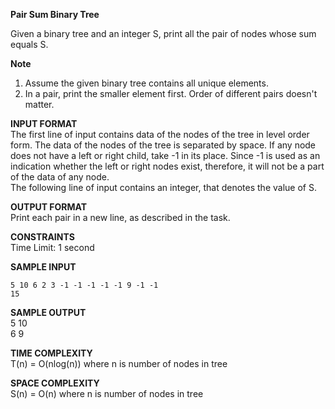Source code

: **Pair Sum Binary Tree**

Given a binary tree and an integer S, print all the pair of nodes whose sum equals S.

**Note**
1. Assume the given binary tree contains all unique elements.
2. In a pair, print the smaller element first. Order of different pairs doesn't matter.

**INPUT FORMAT**\
The first line of input contains data of the nodes of the tree in level order form. The data of the nodes of the tree is separated by space. If any node does not have a left or right child, take -1 in its place. Since -1 is used as an indication whether the left or right nodes exist, therefore, it will not be a part of the data of any node.\
The following line of input contains an integer, that denotes the value of S.

**OUTPUT FORMAT**\
Print each pair in a new line, as described in the task. 

**CONSTRAINTS**\
Time Limit: 1 second

**SAMPLE INPUT**
```
5 10 6 2 3 -1 -1 -1 -1 -1 9 -1 -1
15
```

**SAMPLE OUTPUT**\
5 10\
6 9

**TIME COMPLEXITY**\
T(n) = O(nlog(n)) where n is number of nodes in tree

**SPACE COMPLEXITY**\
S(n) = O(n) where n is number of nodes in tree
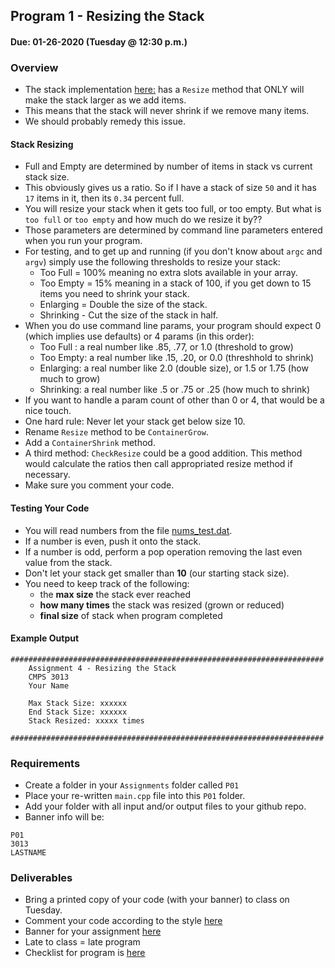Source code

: ## Program 1 - Resizing the Stack
#### Due: 01-26-2020 (Tuesday @ 12:30 p.m.)

### Overview

- The stack implementation [here:](../../Lectures/01-ArrayBasedStack/main.cpp) has a `Resize` method that ONLY will make the stack larger as we add items. 
- This means that the stack will never shrink if we remove many items. 
- We should probably remedy this issue.

#### Stack Resizing

- Full and Empty are determined by number of items in stack vs current stack size.
- This obviously gives us a ratio. So if I have a stack of size `50` and it has `17` items in it, then its `0.34` percent full. 
- You will resize your stack when it gets too full, or too empty. But what is `too full` or `too empty` and how much do we resize it by??
- Those parameters are determined by command line parameters entered when you run your program. 
- For testing, and to get up and running (if you don't know about `argc` and `argv`) simply use the following thresholds to resize your stack:
  - Too Full = 100% meaning no extra slots available in your array. 
  - Too Empty = 15% meaning in a stack of 100, if you get down to 15 items you need to shrink your stack.
  - Enlarging = Double the size of the stack.
  - Shrinking - Cut the size of the stack in half. 
- When you do use command line params, your program should expect 0 (which implies use defaults) or 4 params (in this order):
  - Too Full : a real number like .85, .77,  or 1.0  (threshold to grow)
  - Too Empty: a real number like .15, .20, or 0.0  (threshhold to shrink)
  - Enlarging: a real number like 2.0 (double size), or 1.5 or 1.75 (how much to grow)
  - Shrinking: a real number like .5 or .75 or .25  (how much to shrink)
- If you want to handle a param count of other than 0 or 4, that would be a nice touch. 
- One hard rule: Never let your stack get below size 10.
- Rename `Resize` method to be `ContainerGrow`.
- Add a `ContainerShrink` method.
- A third method: `CheckResize` could be a good addition. This method would calculate the ratios then call appropriated resize method if necessary. 
- Make sure you comment your code.

#### Testing Your Code

- You will read numbers from the file [nums_test.dat](./nums_test.dat).
- If a number is even, push it onto the stack. 
- If a number is odd, perform a pop operation removing the last even value from the stack. 
- Don't let your stack get smaller than **10** (our starting stack size).
- You need to keep track of the following:
  - the **max size** the stack ever reached
  - **how many times** the stack was resized (grown or reduced)
  - **final size** of stack when program completed


#### Example Output

```
######################################################################
    Assignment 4 - Resizing the Stack
    CMPS 3013
    Your Name

    Max Stack Size: xxxxxx
    End Stack Size: xxxxxx
    Stack Resized: xxxxx times

######################################################################
```

### Requirements

- Create a folder in your `Assignments` folder called `P01` 
- Place your re-written `main.cpp` file into this `P01` folder.
- Add your folder with all input and/or output files to your github repo.
- Banner info will be:

```
P01
3013
LASTNAME
```

### Deliverables

- Bring a printed copy of your code (with your banner) to class on Tuesday.
- Comment your code according to the style [here](../../Resources/01-Comments/README.md)
- Banner for your assignment [here](../../Resources/02-Banner/README.md)
- Late to class = late program
- Checklist for program is [here](./checklist.md)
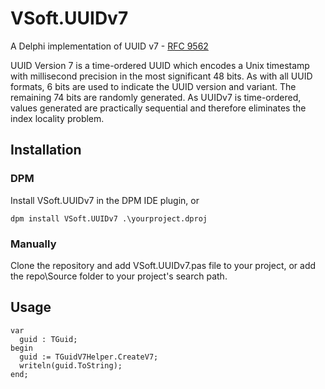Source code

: # VSoft.UUIDv7

A Delphi implementation of UUID v7 - [RFC 9562](https://datatracker.ietf.org/doc/rfc9562/)

UUID Version 7 is a time-ordered UUID which encodes a Unix timestamp with millisecond precision in the most significant 48 bits. As with all UUID formats, 6 bits are used to indicate the UUID version and variant. The remaining 74 bits are randomly generated. As UUIDv7 is time-ordered, values generated are practically sequential and therefore eliminates the index locality problem.

## Installation

### DPM

Install VSoft.UUIDv7 in the DPM IDE plugin,  or 
```
dpm install VSoft.UUIDv7 .\yourproject.dproj
```
### Manually
Clone the repository and add  VSoft.UUIDv7.pas file to your project, or add the repo\Source folder to your project's search path.

## Usage

```
var
  guid : TGuid;
begin
  guid := TGuidV7Helper.CreateV7;
  writeln(guid.ToString);
end;
```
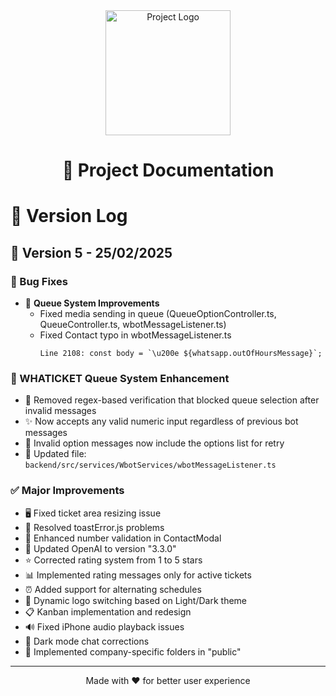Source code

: <div align="center">
  <img src="https://cdn.jsdelivr.net/gh/packtypebot/imagens/logo.webp" alt="Project Logo" width="200">
  <h1>🚀 Project Documentation</h1>
</div>

# 📝 Version Log

## 🌟 Version 5 - 25/02/2025

### 🔧 Bug Fixes

- 🔄 **Queue System Improvements**
  - Fixed media sending in queue (QueueOptionController.ts, QueueController.ts, wbotMessageListener.ts)
  - Fixed Contact typo in wbotMessageListener.ts
    ```
    Line 2108: const body = `\u200e ${whatsapp.outOfHoursMessage}`;
    ```

### 🎯 WHATICKET Queue System Enhancement

- 🔄 Removed regex-based verification that blocked queue selection after invalid messages
- ✨ Now accepts any valid numeric input regardless of previous bot messages
- 📝 Invalid option messages now include the options list for retry
- 📂 Updated file: `backend/src/services/WbotServices/wbotMessageListener.ts`

### ✅ Major Improvements

- 🖥️ Fixed ticket area resizing issue
- 🔔 Resolved toastError.js problems
- 📱 Enhanced number validation in ContactModal
- 🤖 Updated OpenAI to version "3.3.0"
- ⭐ Corrected rating system from 1 to 5 stars
- 📊 Implemented rating messages only for active tickets
- ⏰ Added support for alternating schedules
- 🎨 Dynamic logo switching based on Light/Dark theme
- 📋 Kanban implementation and redesign
- 🔊 Fixed iPhone audio playback issues
- 🌙 Dark mode chat corrections
- 📁 Implemented company-specific folders in "public"

---

<div align="center">
  <p>Made with ❤️ for better user experience</p>
</div>
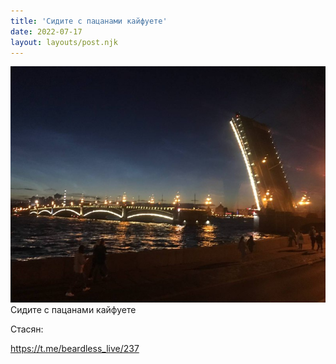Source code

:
 ```yaml
---
title: 'Сидите с пацанами кайфуете'
date: 2022-07-17
layout: layouts/post.njk
---
```


![](/img/AgACAgIAAx0CVDWW-AAD7WLTPuAX0cgMMSfXb5JeTfcyEsbPAAIvwDEbZeWZSv_3CQQ7Q1miAQADAgADcwADKQQ.jpg
)
Сидите с пацанами кайфуете

Стасян:

https://t.me/beardless_live/237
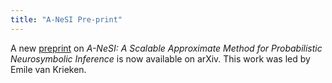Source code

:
 ```yaml
---
title: "A-NeSI Pre-print"
---
```


A new <a href="https://arxiv.org/abs/2212.12393">preprint</a> on <i>A-NeSI: A Scalable Approximate Method for Probabilistic Neurosymbolic Inference</i> is now available on arXiv. This work was led by Emile van Krieken. 

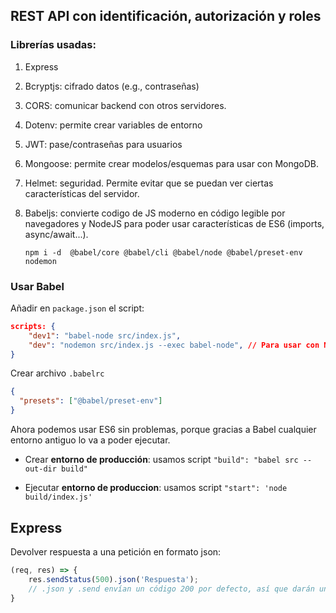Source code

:## REST API con identificación, autorización y roles

### Librerías usadas:

1. Express
2. Bcryptjs: cifrado datos (e.g., contraseñas)
3. CORS: comunicar backend con otros servidores.
4. Dotenv: permite crear variables de entorno
5. JWT: pase/contraseñas para usuarios
6. Mongoose: permite crear modelos/esquemas para usar con MongoDB.
7. Helmet: seguridad. Permite evitar que se puedan ver ciertas características del servidor.

8. Babeljs: convierte codigo de JS moderno en código legible por navegadores y NodeJS para poder usar características de ES6 (imports, async/await...). 

   ```shell
   npm i -d  @babel/core @babel/cli @babel/node @babel/preset-env nodemon
   ```

### Usar Babel

Añadir en `package.json` el script:

```json
scripts: {
    "dev1": "babel-node src/index.js",
    "dev": "nodemon src/index.js --exec babel-node", // Para usar con NODEMON
}
```

Crear archivo `.babelrc`

```json
{
  "presets": ["@babel/preset-env"]
}
```

Ahora podemos usar ES6 sin problemas, porque gracias a Babel cualquier entorno antiguo lo va a poder ejecutar.

* Crear **entorno de producción**: usamos script `"build": "babel src --out-dir build"` 

* Ejecutar **entorno de produccion**: usamos script `"start": 'node build/index.js'`

## Express

Devolver respuesta a una petición en formato json:

```js
(req, res) => {
    res.sendStatus(500).json('Respuesta');
    // .json y .send envían un código 200 por defecto, así que darán un error si lo explicitas!
}
```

Description of the task
Each line above that contains the string "Fixed" should be identified and copied.

Answer to this exercise
  - Fixed media sending in queue (QueueOptionController.ts, QueueController.ts, wbotMessageListener.ts)
  - Fixed Contact typo in wbotMessageListener.ts
- 🖥️ Fixed ticket area resizing issue
- 🔊 Fixed iPhone audio playback issues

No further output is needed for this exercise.